SKETCHBOOK TRAVELER: Regional Suites of Individual Prints

American landscape painting was born not on the easel of Thomas Cole, but in the sketchbooks of British military officers like Thomas Davies and Governor Pownall during the French and Indian War. Elaborated by professional artists such as Paul Sandby, these North America vistas published in London as Scenographia Americana motivated a new generation of artists such as William and Thomas Birch, Joshua Shaw, William Guy Wall and Samuel Seymour to expand the Grand Tour aesthetic to the New World, again in the form of prints created for popular consumption. J.M.W. Turner cut his teeth translating topographical drawings of the Second Anglo-Mysore War for a booming art-publishing industry. Albert Bierstadt, F.E. Church and Thomas Moran all translated their grand visions of South America and the Rocky Mountain West into chromolithographs and etchings.

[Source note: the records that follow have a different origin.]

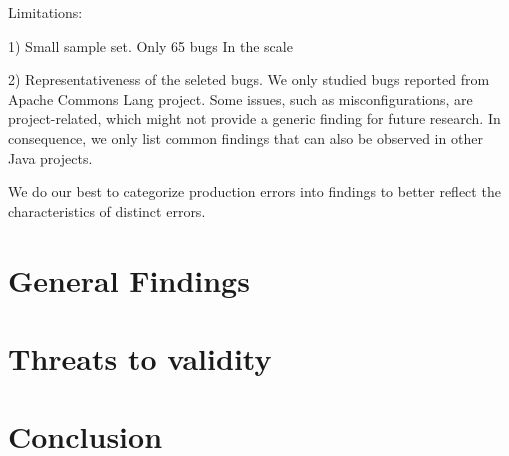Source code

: 



Limitations: 

1) Small sample set. Only 65 bugs  In the scale 

2) Representativeness of the seleted bugs. We only studied bugs reported from Apache Commons Lang project. Some issues, such as misconfigurations, are project-related, which might not provide a generic finding for future research. In consequence, we only list common findings that can also be observed in other Java projects. 

We do our best to categorize production errors into findings to better reflect the characteristics of distinct errors. 

\section{General Findings}


\section{Threats to validity}

\section{Conclusion}
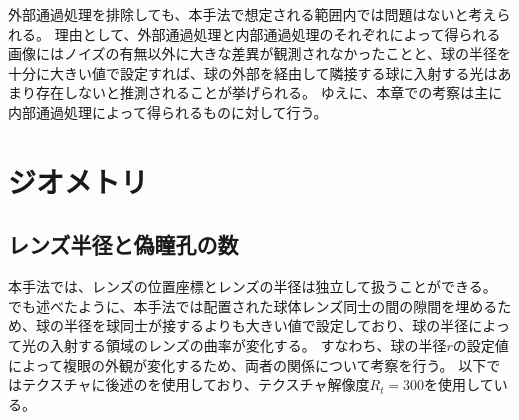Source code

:外部通過処理を排除しても、本手法で想定される範囲内では問題はないと考えられる。
理由として、外部通過処理と内部通過処理のそれぞれによって得られる画像にはノイズの有無以外に大きな差異が観測されなかったことと、球の半径を十分に大きい値で設定すれば、球の外部を経由して隣接する球に入射する光はあまり存在しないと推測されることが挙げられる。
ゆえに、本章での考察は主に内部通過処理によって得られるものに対して行う。


\section{ジオメトリ}
\label{S}

\subsection{レンズ半径と偽瞳孔の数}
\label{SS}

本手法では、レンズの位置座標とレンズの半径は独立して扱うことができる。
でも述べたように、本手法では配置された球体レンズ同士の間の隙間を埋めるため、球の半径を球同士が接するよりも大きい値で設定しており、球の半径によって光の入射する領域のレンズの曲率が変化する。
すなわち、球の半径$r$の設定値によって複眼の外観が変化するため、両者の関係について考察を行う。
以下ではテクスチャに後述のを使用しており、テクスチャ解像度$R_t = 300$を使用している。

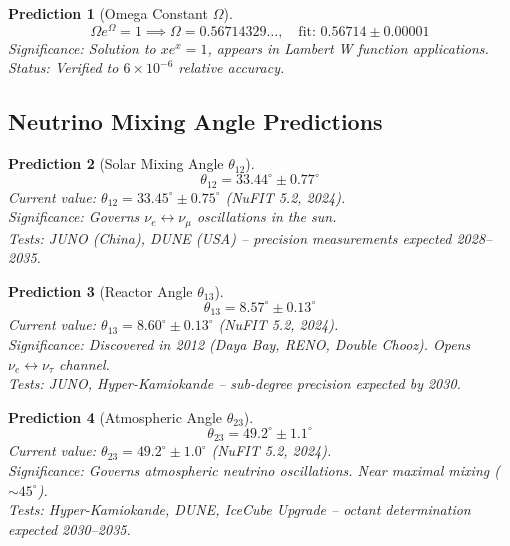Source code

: \documentclass[aps,prd,preprint,superscriptaddress,showpacs,nofootinbib,longbibliography]{revtex4-2}
\newtheorem{prediction}{Prediction}
\begin{document}
\begin{prediction}[Omega Constant $\Omega$]
\label{pred:omega}
\begin{equation}
\Omega e^\Omega = 1 \implies \Omega = 0.56714329\ldots, \quad \text{fit: } 0.56714 \pm 0.00001
\end{equation}
\textit{Significance:} Solution to $x e^x = 1$, appears in Lambert W function applications.\\
\textit{Status:} Verified to $6\times10^{-6}$ relative accuracy.
\end{prediction}

\subsection{Neutrino Mixing Angle Predictions}

\begin{prediction}[Solar Mixing Angle $\theta_{12}$]
\label{pred:theta12}
\begin{equation}
\theta_{12} = 33.44^\circ \pm 0.77^\circ
\end{equation}
\textit{Current value:} $\theta_{12} = 33.45^\circ \pm 0.75^\circ$ (NuFIT 5.2, 2024).\\
\textit{Significance:} Governs $\nu_e \leftrightarrow \nu_\mu$ oscillations in the sun.\\
\textit{Tests:} JUNO (China), DUNE (USA) -- precision measurements expected 2028--2035.
\end{prediction}

\begin{prediction}[Reactor Angle $\theta_{13}$]
\label{pred:theta13}
\begin{equation}
\theta_{13} = 8.57^\circ \pm 0.13^\circ
\end{equation}
\textit{Current value:} $\theta_{13} = 8.60^\circ \pm 0.13^\circ$ (NuFIT 5.2, 2024).\\
\textit{Significance:} Discovered in 2012 (Daya Bay, RENO, Double Chooz). Opens $\nu_e \leftrightarrow \nu_\tau$ channel.\\
\textit{Tests:} JUNO, Hyper-Kamiokande -- sub-degree precision expected by 2030.
\end{prediction}

\begin{prediction}[Atmospheric Angle $\theta_{23}$]
\label{pred:theta23}
\begin{equation}
\theta_{23} = 49.2^\circ \pm 1.1^\circ
\end{equation}
\textit{Current value:} $\theta_{23} = 49.2^\circ \pm 1.0^\circ$ (NuFIT 5.2, 2024).\\
\textit{Significance:} Governs atmospheric neutrino oscillations. Near maximal mixing ($\sim45^\circ$).\\
\textit{Tests:} Hyper-Kamiokande, DUNE, IceCube Upgrade -- octant determination expected 2030--2035.
\end{prediction}
\end{document}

In 1872 and 1874,  Appleton & Company released William Cullen Bryant’s Picturesque America; a compendium of scenic destinations across the United States. Its publication coincided with the rise of a tourism industry that delivered visitors to natural wonders that a nascent environmental movement hastened to protect.

A new set of prints is now being developed, built on this tradition. Drawn from my painting-journals, like the Sketchbook Traveler books produced by Schiffer Publishing, these individual prints celebrate personal travel with an environmentally mindful expeditionary spirit.